Autre problème: les divisions latentes au sein même de l’Union européenne sur ce dossier. Ainsi, certains pays libéraux, comme le Royaume-Uni, ont mis en garde contre le risque de “surrégulation”. D’autres, comme les Allemands, sont opposés à ce qui pourrait être “l’émergence d’un gouvernement européen”.

La plupart des pays européens –Londres traînant des pieds– vont tenter de promouvoir un rôle pivot du Fonds monétaire international (FMI) dans un renforcement de la régulation financière internationale.

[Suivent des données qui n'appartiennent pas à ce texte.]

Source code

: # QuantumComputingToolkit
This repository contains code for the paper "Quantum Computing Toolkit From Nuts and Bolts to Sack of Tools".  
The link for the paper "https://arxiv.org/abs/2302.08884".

L’UE sera encouragée par le nouveau président élu Barack Obama qui a estimé dans une tribune au Wall Street Journal qu'”à un moment comme celui-ci, nous ne pouvons pas nous permettre quatre années de plus (…) sans aucune surveillance financière”.

L’administration Bush a prudemment jugé probable mercredi que ce sommet débouche sur un “plan d’action” à court terme, évitant de grands principes généraux.

Au Canada, un haut responsable du ministère des Finances s’est également déclaré opposé à une refonte en profondeur du système financier mondial, soulignant que son pays allait plaider pour que chaque pays fasse d’abord le ménage chez lui.

Pékin a indiqué de son côté jeudi qu’elle souhaitait une représentation accrue des pays en développement au sein du FMI ou de la Banque mondiale.